On 6/3/21 7:59 PM, Andres Freund wrote:
> Hi,
> 
> On 2021-06-01 15:58:25 +0100, Pavel Begunkov wrote:
>> Should be interesting for a bunch of people, so we should first
>> outline API and capabilities it should give. As I almost never
>> had to deal with futexes myself, would especially love to hear
>> use case, what might be lacking and other blind spots.
> 
> I did chat with Jens about how useful futex support would be in io_uring, so I
> should outline our / my needs. I'm off work this week though, so I don't think
> I'll have much time to experiment.
> 
> For postgres's AIO support (which I am working on) there are two, largely
> independent, use-cases for desiring futex support in io_uring.
> 
> The first is the ability to wait for locks (queued r/w locks, blocking
> implemented via futexes) and IO at the same time, within one task. Quickly and
> efficiently processing IO completions can improve whole-system latency and
> throughput substantially in some cases (journalling, indexes and other
> high-contention areas - which often have a low queue depth). This is true
> *especially* when there also is lock contention, which tends to make efficient
> IO scheduling harder.

Can you give a quick pointer to futex uses in the postgres code or
where they are? Can't find in master but want to see what types of
futex operations are used and how.

> The second use case is the ability to efficiently wait in several tasks for
> one IO to be processed. The prototypical example here is group commit/journal
> flush, where each task can only continue once the journal flush has
> completed. Typically one of waiters has to do a small amount of work with the
> completion (updating a few shared memory variables) before the other waiters
> can be released. It is hard to implement this efficiently and race-free with
> io_uring right now without adding locking around *waiting* on the completion
> side (instead of just consumption of completions). One cannot just wait on the
> io_uring, because of a) the obvious race that another process could reap all
> completions between check and wait b) there is no good way to wake up other
> waiters once the userspace portion of IO completion is through.

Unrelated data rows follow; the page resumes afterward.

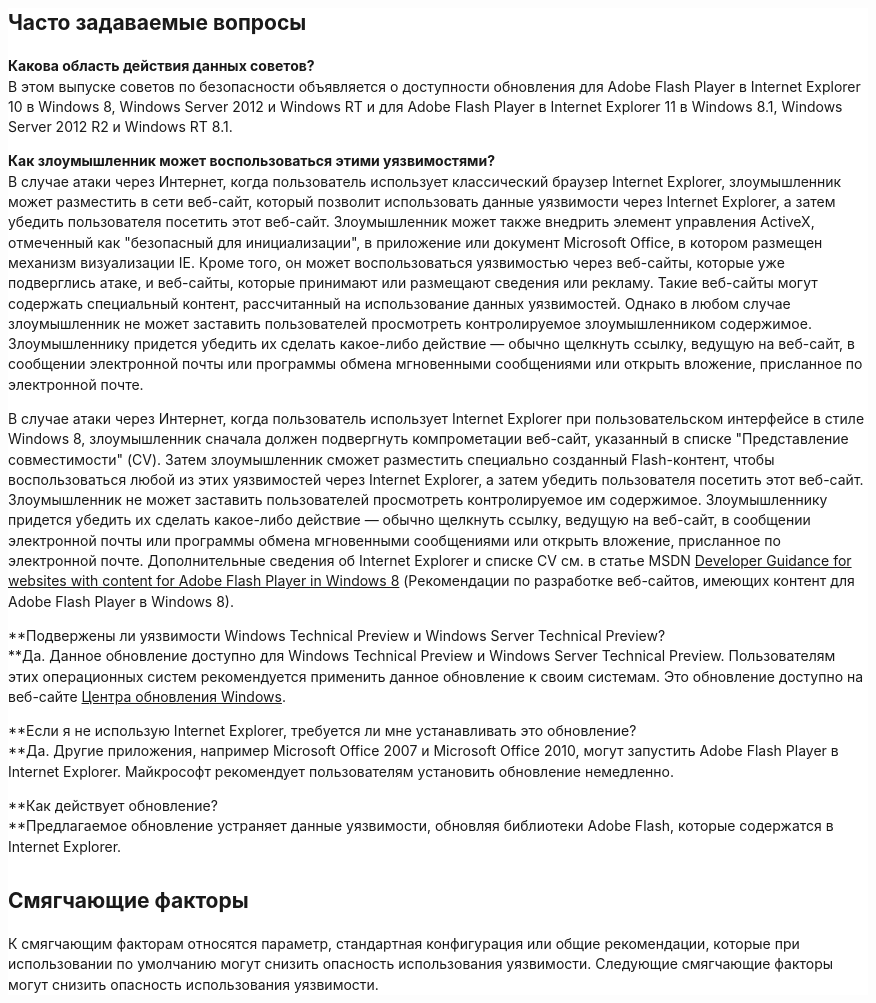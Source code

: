 Часто задаваемые вопросы  
------------------------
  
<span id="sectionToggle2"></span>
**Какова область действия данных советов?**   
В этом выпуске советов по безопасности объявляется о доступности обновления для Adobe Flash Player в Internet Explorer 10 в Windows 8, Windows Server 2012 и Windows RT и для Adobe Flash Player в Internet Explorer 11 в Windows 8.1, Windows Server 2012 R2 и Windows RT 8.1.
  
**Как злоумышленник может воспользоваться этими уязвимостями?**   
В случае атаки через Интернет, когда пользователь использует классический браузер Internet Explorer, злоумышленник может разместить в сети веб-сайт, который позволит использовать данные уязвимости через Internet Explorer, а затем убедить пользователя посетить этот веб-сайт. Злоумышленник может также внедрить элемент управления ActiveX, отмеченный как "безопасный для инициализации", в приложение или документ Microsoft Office, в котором размещен механизм визуализации IE. Кроме того, он может воспользоваться уязвимостью через веб-сайты, которые уже подверглись атаке, и веб-сайты, которые принимают или размещают сведения или рекламу. Такие веб-сайты могут содержать специальный контент, рассчитанный на использование данных уязвимостей. Однако в любом случае злоумышленник не может заставить пользователей просмотреть контролируемое злоумышленником содержимое. Злоумышленнику придется убедить их сделать какое-либо действие — обычно щелкнуть ссылку, ведущую на веб-сайт, в сообщении электронной почты или программы обмена мгновенными сообщениями или открыть вложение, присланное по электронной почте.
  
В случае атаки через Интернет, когда пользователь использует Internet Explorer при пользовательском интерфейсе в стиле Windows 8, злоумышленник сначала должен подвергнуть компрометации веб-сайт, указанный в списке "Представление совместимости" (CV). Затем злоумышленник сможет разместить специально созданный Flash-контент, чтобы воспользоваться любой из этих уязвимостей через Internet Explorer, а затем убедить пользователя посетить этот веб-сайт. Злоумышленник не может заставить пользователей просмотреть контролируемое им содержимое. Злоумышленнику придется убедить их сделать какое-либо действие — обычно щелкнуть ссылку, ведущую на веб-сайт, в сообщении электронной почты или программы обмена мгновенными сообщениями или открыть вложение, присланное по электронной почте. Дополнительные сведения об Internet Explorer и списке CV см. в статье MSDN [Developer Guidance for websites with content for Adobe Flash Player in Windows 8](http://msdn.microsoft.com/library/ie/jj193557(v=vs.85).aspx) (Рекомендации по разработке веб-сайтов, имеющих контент для Adobe Flash Player в Windows 8).
  
**Подвержены ли уязвимости Windows Technical Preview и Windows Server Technical Preview?   
**Да. Данное обновление доступно для Windows Technical Preview и Windows Server Technical Preview. Пользователям этих операционных систем рекомендуется применить данное обновление к своим системам. Это обновление доступно на веб-сайте [Центра обновления Windows](http://go.microsoft.com/fwlink/?linkid=21130).
  
**Если я не использую Internet Explorer, требуется ли мне устанавливать это обновление?   
**Да. Другие приложения, например Microsoft Office 2007 и Microsoft Office 2010, могут запустить Adobe Flash Player в Internet Explorer. Майкрософт рекомендует пользователям установить обновление немедленно.
  
**Как действует обновление?   
**Предлагаемое обновление устраняет данные уязвимости, обновляя библиотеки Adobe Flash, которые содержатся в Internet Explorer.
  
Смягчающие факторы  
------------------
  
<span id="sectionToggle3"></span>
К смягчающим факторам относятся параметр, стандартная конфигурация или общие рекомендации, которые при использовании по умолчанию могут снизить опасность использования уязвимости. Следующие смягчающие факторы могут снизить опасность использования уязвимости.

IIRC, the idea is to have a link "I/O -> fut_wake(master_task or nr=1)",
and then after getting some work done the woken task does wake(nr=all),
presumably via sys_futex or io_uring. Is that right?

As with this option userspace can't modify the memory on which futex
sits, the wake in the patchset allows to do an atomic add similarly
to FUTEX_WAKE_OP. However, I still have general concerns if that's
a flexible enough way.

When io_uring-BPF is added it can be offloaded to BPF programs
probably together with "updating a few shared memory variables",
but these are just thoughts for the future.

> All answers for postgres:
> 
>> 1) Do we need PI?
> 
> Not right now.
> 
> Not related to io_uring: I do wish there were a lower overhead (and lower
> guarantees) version of PI futexes. Not for correctness reasons, but
> performance. Granting the waiter's timeslice to the lock holder would improve
> common contention scenarios with more runnable tasks than cores.
> 
> 
>> 2) Do we need requeue? Anything else?
> 
> I can see requeue being useful, but I haven't thought it through fully.
> 
> Do the wake/wait ops as you have them right now support bitsets?

No, but trivial to add

>> 3) How hot waits are? May be done fully async avoiding io-wq, but
>> apparently requires more changes in futex code.
> 
> The waits can be quite hot, most prominently on low latency storage, but not
> just.

Thanks Andres, that clears it up. The next step would be to verify
that FUTEX_WAKE_OP-style waking is enough.